Al principio, Hans Faste pareció sorprenderse. Luego se limitó a dedicarle una sonrisa burlona, se echó la chaqueta al hombro y salió de allí. Sonja Modig estuvo a punto de llamarlo para pedirle perdón, pero optó por callarse. Esperó un minuto mientras se calmaba. Luego fue a buscar dos cafés a la máquina y regresó con Miriam Wu.
Permanecieron calladas durante un rato. Al final, Modig miró a Miriam Wu.
—Perdóname. Tal vez éste sea uno de los interrogatorios peor llevados de toda la historia de la jefatura de policía.
—Debe de resultar divertido trabajar con él. Déjame adivinarlo: es heterosexual, está divorciado y cuenta chistes de maricones mientras tomáis café.
—Es… toda una reliquia de no sé muy bien qué. Es todo lo que te puedo decir.
—¿Y tú no?
—Por lo menos no soy homófoba.
—Vale.
—Miriam, yo…, nosotros, todos, llevamos diez días trabajando sin parar. Estamos cansados e irritados. Intentamos resolver un terrible asesinato doble cometido en Enskede y otro asesinato, igual de espantoso, en Odenplan. Tu amiga está vinculada a ambos lugares. Tenemos pruebas técnicas y hemos emitido una orden de busca y captura a nivel nacional. ¿Entiendes que debemos dar con ella, cueste lo que cueste, antes de que vuelva a hacerle daño a alguien o de que se lo haga a sí misma?
—Conozco a Lisbeth Salander. No creo que haya asesinado a nadie.
—¿No lo crees o no quieres creerlo? Miriam, no lanzamos una orden de busca y captura nacional sin un buen motivo. Pero te puedo decir una cosa, mi jefe, el inspector Bublanski, tampoco está completamente convencido de que ella sea culpable. Estamos barajando la posibilidad de que tenga un cómplice o de que, de alguna manera, alguien la haya metido en esto. Pero hemos de dar con ella. Tú crees que es inocente, Miriam, pero ¿y si te equivocas? Tú misma has dicho que no sabes gran cosa de Lisbeth Salander.
—No sé qué pensar.
—Entonces, ayúdanos a averiguar la verdad.
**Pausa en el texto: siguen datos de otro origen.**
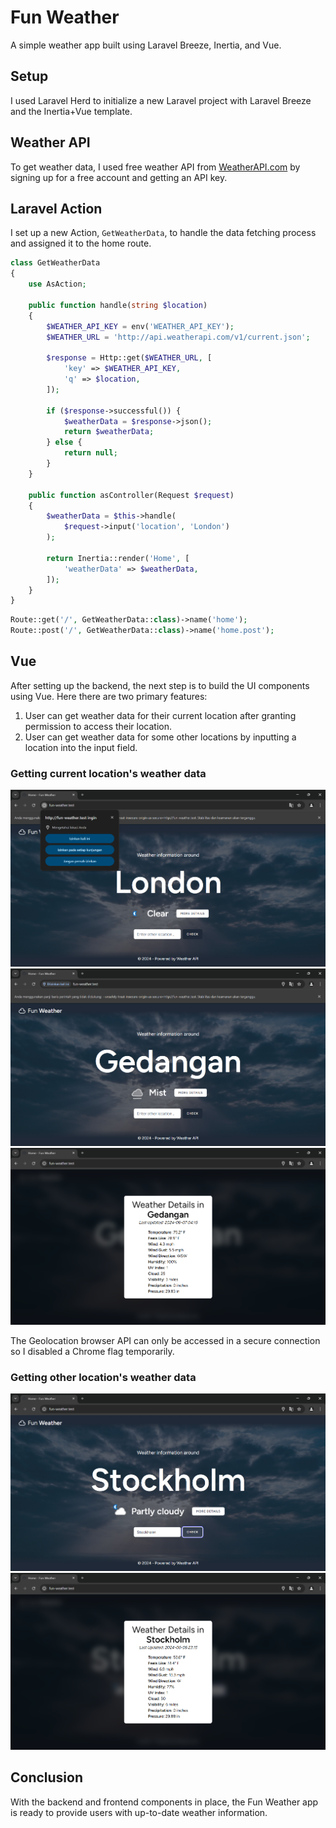 # Fun Weather

A simple weather app built using Laravel Breeze, Inertia, and Vue.

## Setup

I used Laravel Herd to initialize a new Laravel project with Laravel Breeze and the Inertia+Vue template.

## Weather API

To get weather data, I used free weather API from [WeatherAPI.com](https://www.weatherapi.com) by signing up for a free account and getting an API key.

## Laravel Action

I set up a new Action, `GetWeatherData`, to handle the data fetching process and assigned it to the home route.

```php
class GetWeatherData
{
    use AsAction;

    public function handle(string $location)
    {
        $WEATHER_API_KEY = env('WEATHER_API_KEY');
        $WEATHER_URL = 'http://api.weatherapi.com/v1/current.json';

        $response = Http::get($WEATHER_URL, [
            'key' => $WEATHER_API_KEY,
            'q' => $location,
        ]);

        if ($response->successful()) {
            $weatherData = $response->json();
            return $weatherData;
        } else {
            return null;
        }
    }

    public function asController(Request $request)
    {
        $weatherData = $this->handle(
            $request->input('location', 'London')
        );

        return Inertia::render('Home', [
            'weatherData' => $weatherData,
        ]);
    }
}
```

```php
Route::get('/', GetWeatherData::class)->name('home');
Route::post('/', GetWeatherData::class)->name('home.post');
```

## Vue

After setting up the backend, the next step is to build the UI components using Vue. Here there are two primary features:

1. User can get weather data for their current location after granting permission to access their location.
2. User can get weather data for some other locations by inputting a location into the input field.

### Getting current location's weather data

![Asking permission to access location](./docs/ss%20(2).png)
![Getting weather data after granting permission](./docs/ss%20(3).png)
![Weather details](./docs/ss%20(4).png)

The Geolocation browser API can only be accessed in a secure connection so I disabled a Chrome flag temporarily.

### Getting other location's weather data

![Getting weather data after inputting a location](./docs/ss%20(5).png)
![Weather details](./docs/ss%20(1).png)

## Conclusion

With the backend and frontend components in place, the Fun Weather app is ready to provide users with up-to-date weather information.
—¿Estoy detenida por algo?
—No.
—¿Puedo salir de aquí cuando quiera?
—Técnicamente sí.
—¿Y si no hablamos técnicamente?
—Seguirás siendo un interrogante para nosotros.
Miriam Wu sopesó sus palabras.
—De acuerdo. Pregunta. Si tus preguntas me molestan, no las contestaré.
Sonja Modig volvió a conectar la grabadora.